Delay in childbearing, family history of type 2 diabetes mellitus and obesity in childbearing years increases a possibility of glucose intolerance or overt
diabetes in pregnancy which may remain unrecognised unless an oral glucose tolerance test is done.The International Association of Diabetes and Pregnancy Study Group (IADPSG, 2010) recommended the detection and diagnosis of hyperglycaemic disorders in pregnancy at two stages of pregnancy, the first stage looking for ‘overt diabetes’ in early pregnancy based on risk factors like age, past history of gestational diabetes and obesity and the second stage where ‘gestational diabetes’ at 24-28 weeks with 75 g oral glucose tolerance test.
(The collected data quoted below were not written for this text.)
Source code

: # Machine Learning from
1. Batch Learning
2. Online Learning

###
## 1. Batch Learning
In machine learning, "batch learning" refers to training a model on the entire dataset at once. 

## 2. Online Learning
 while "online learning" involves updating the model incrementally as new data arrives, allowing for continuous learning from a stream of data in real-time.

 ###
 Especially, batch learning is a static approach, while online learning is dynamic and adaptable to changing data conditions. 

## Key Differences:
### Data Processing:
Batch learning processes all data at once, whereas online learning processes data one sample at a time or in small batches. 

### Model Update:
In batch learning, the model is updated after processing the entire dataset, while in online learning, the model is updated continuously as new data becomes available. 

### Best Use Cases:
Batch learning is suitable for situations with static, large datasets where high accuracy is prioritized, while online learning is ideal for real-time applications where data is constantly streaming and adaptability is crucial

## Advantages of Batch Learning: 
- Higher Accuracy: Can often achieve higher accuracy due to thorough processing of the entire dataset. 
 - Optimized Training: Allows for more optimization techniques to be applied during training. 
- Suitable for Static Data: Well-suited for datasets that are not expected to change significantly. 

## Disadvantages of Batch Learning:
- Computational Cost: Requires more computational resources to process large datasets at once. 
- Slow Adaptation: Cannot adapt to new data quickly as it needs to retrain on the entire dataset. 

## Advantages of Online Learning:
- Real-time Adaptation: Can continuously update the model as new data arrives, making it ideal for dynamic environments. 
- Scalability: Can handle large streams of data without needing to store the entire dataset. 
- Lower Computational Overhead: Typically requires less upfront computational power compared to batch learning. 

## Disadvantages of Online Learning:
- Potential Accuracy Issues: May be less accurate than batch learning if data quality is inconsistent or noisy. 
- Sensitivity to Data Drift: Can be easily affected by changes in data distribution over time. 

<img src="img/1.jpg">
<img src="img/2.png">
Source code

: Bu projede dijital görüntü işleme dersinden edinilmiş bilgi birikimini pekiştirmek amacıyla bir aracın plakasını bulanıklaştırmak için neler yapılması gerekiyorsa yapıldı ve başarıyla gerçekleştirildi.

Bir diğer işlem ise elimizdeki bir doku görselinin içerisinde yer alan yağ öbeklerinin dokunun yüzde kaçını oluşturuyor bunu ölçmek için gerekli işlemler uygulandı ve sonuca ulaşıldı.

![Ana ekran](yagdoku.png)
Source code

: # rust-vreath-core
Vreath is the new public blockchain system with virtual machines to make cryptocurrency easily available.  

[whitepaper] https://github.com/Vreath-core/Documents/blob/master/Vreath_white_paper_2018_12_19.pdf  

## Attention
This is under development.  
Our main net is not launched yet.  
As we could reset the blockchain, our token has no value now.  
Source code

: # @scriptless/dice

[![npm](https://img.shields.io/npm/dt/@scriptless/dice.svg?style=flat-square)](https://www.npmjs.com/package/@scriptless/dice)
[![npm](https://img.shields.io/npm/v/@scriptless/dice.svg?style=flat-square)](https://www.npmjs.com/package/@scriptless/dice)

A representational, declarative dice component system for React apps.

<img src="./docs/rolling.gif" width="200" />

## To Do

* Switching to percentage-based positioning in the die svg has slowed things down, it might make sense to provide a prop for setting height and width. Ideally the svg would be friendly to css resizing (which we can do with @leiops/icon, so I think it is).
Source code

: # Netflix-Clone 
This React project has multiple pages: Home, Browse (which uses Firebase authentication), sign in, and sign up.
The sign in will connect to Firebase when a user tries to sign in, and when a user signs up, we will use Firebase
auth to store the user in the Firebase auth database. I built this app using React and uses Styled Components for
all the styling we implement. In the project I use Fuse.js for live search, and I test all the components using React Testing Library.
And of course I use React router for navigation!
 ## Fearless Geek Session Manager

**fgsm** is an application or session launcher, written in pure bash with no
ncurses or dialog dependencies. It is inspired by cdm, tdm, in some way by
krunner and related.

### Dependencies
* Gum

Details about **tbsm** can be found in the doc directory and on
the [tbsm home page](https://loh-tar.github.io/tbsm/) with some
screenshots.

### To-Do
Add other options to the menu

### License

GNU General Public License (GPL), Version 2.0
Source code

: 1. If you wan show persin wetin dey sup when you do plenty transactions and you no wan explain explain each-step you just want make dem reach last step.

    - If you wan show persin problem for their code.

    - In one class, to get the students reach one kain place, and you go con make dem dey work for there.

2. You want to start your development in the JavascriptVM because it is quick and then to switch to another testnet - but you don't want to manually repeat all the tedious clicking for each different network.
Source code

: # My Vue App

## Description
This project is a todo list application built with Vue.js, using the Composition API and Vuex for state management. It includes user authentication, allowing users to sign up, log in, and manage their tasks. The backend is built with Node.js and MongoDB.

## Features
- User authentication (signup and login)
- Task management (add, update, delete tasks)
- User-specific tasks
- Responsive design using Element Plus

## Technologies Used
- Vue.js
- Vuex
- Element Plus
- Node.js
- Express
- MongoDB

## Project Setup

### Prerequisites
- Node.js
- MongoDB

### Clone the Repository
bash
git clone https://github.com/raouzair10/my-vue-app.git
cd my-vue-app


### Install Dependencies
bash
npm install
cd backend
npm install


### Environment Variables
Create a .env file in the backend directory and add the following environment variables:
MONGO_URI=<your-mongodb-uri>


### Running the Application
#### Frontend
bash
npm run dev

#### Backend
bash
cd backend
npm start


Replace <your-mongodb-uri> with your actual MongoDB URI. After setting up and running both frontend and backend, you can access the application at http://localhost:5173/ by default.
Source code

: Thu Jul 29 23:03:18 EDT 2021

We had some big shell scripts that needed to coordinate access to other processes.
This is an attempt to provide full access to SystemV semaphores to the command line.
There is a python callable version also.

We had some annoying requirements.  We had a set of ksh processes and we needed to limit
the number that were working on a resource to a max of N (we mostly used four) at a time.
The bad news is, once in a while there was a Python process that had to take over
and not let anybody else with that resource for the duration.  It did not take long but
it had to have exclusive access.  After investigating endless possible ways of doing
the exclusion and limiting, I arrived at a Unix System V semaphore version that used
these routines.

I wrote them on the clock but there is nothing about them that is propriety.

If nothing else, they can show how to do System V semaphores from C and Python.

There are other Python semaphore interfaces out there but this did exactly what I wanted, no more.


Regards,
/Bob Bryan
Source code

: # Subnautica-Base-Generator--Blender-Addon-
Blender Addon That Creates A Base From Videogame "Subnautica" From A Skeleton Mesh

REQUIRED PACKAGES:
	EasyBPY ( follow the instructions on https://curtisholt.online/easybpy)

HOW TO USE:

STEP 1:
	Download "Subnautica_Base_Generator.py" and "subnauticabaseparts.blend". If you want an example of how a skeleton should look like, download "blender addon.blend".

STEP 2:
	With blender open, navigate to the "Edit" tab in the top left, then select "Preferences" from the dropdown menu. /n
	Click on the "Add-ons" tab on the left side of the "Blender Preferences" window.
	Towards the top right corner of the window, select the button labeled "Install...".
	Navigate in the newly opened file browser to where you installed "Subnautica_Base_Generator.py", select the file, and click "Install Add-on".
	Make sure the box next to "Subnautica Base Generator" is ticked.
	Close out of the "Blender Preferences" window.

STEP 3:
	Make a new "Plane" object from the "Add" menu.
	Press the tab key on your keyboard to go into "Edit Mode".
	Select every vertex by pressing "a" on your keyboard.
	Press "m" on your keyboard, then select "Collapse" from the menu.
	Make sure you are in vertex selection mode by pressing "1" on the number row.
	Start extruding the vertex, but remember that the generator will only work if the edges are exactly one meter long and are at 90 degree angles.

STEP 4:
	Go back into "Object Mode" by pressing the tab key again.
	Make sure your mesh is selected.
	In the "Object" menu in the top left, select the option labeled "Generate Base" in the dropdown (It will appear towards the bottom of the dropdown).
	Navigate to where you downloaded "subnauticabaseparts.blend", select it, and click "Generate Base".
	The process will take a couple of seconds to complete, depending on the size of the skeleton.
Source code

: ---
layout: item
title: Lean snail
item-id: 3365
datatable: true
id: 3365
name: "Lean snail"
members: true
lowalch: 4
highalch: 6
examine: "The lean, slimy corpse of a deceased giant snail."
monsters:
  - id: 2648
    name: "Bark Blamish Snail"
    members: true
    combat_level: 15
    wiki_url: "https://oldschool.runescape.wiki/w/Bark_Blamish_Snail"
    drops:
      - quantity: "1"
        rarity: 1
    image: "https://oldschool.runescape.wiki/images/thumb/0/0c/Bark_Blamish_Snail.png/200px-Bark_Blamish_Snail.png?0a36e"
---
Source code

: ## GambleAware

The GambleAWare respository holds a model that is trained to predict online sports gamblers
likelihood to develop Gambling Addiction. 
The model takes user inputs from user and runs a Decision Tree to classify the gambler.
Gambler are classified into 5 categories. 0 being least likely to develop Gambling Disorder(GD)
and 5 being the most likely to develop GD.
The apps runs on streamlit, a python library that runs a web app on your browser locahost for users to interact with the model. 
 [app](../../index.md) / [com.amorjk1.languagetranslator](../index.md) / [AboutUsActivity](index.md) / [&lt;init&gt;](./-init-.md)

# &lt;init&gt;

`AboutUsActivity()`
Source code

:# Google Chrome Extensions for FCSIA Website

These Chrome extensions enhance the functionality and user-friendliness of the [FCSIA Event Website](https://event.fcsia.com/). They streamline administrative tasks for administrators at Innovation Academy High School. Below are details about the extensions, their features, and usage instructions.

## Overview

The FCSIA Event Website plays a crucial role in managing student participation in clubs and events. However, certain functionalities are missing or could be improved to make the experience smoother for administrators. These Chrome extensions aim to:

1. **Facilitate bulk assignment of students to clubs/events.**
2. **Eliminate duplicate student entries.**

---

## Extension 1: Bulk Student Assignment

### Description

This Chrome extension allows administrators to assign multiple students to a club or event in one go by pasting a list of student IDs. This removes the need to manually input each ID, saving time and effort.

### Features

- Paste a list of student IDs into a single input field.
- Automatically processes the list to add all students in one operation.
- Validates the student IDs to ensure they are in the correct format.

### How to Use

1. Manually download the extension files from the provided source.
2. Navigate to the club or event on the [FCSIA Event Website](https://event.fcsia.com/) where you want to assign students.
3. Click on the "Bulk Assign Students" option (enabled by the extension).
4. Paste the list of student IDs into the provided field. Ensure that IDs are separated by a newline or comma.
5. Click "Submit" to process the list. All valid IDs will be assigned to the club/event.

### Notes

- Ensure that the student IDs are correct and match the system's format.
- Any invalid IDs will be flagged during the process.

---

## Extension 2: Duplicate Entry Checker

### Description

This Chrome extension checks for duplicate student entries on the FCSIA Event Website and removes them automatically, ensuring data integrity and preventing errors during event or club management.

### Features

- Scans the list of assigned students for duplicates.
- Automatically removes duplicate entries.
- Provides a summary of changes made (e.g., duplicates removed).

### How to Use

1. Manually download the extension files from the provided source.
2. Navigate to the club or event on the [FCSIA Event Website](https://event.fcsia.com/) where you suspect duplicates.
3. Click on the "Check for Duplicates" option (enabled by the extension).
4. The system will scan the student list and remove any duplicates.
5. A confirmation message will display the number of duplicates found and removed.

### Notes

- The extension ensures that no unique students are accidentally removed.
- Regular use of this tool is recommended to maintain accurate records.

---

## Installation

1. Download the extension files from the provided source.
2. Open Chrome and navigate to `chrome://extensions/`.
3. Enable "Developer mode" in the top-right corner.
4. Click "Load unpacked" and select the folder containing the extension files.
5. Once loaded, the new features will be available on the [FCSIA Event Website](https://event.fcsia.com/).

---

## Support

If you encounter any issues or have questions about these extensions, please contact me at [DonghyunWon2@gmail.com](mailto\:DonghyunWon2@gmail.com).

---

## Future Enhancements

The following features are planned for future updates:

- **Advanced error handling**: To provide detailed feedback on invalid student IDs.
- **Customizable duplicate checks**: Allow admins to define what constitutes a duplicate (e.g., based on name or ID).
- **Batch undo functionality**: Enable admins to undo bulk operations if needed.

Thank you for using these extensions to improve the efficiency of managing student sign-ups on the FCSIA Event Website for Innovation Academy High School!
Although the one step approach with 75 g of glucose offers operational convenience
in diagnosing gestational diabetes, there are concerns raised by the National Institute of Health in the recent consensus statement, supporting the two step approach(50-g, 1-hour loading test screening 100-g, 3-hour oral glucose tolerance test) as the recommended approach for detecting gestational diabetes. Medical nutrition therapy (MNT) with well-designed meal plan and appropriate exercise achieves normoglycemia without inducing ketonemia and weight loss in most pregnant women with glucose intolerance. Rapidly acting insulin analogues, such as insulin lispro and aspart are safe in pregnancy and improve postprandial glycemic control in women with pre-gestational diabetes. The long acting analogues (Insulin detemir and glargine) though proven to be safe in pregnancy, do not confer added advantage if normoglycemia is achieved with intermediate insulin (NPH). Current evidence indicates the safe use of glyburide and metformin in the management of Type 2 diabetes and gestational diabetes as other options. However, it is prudent to communicate to the women that there is no data available on the long-term health of the offspring and the safety of these oral hypoglycemic drugs are limited to the prenatal period.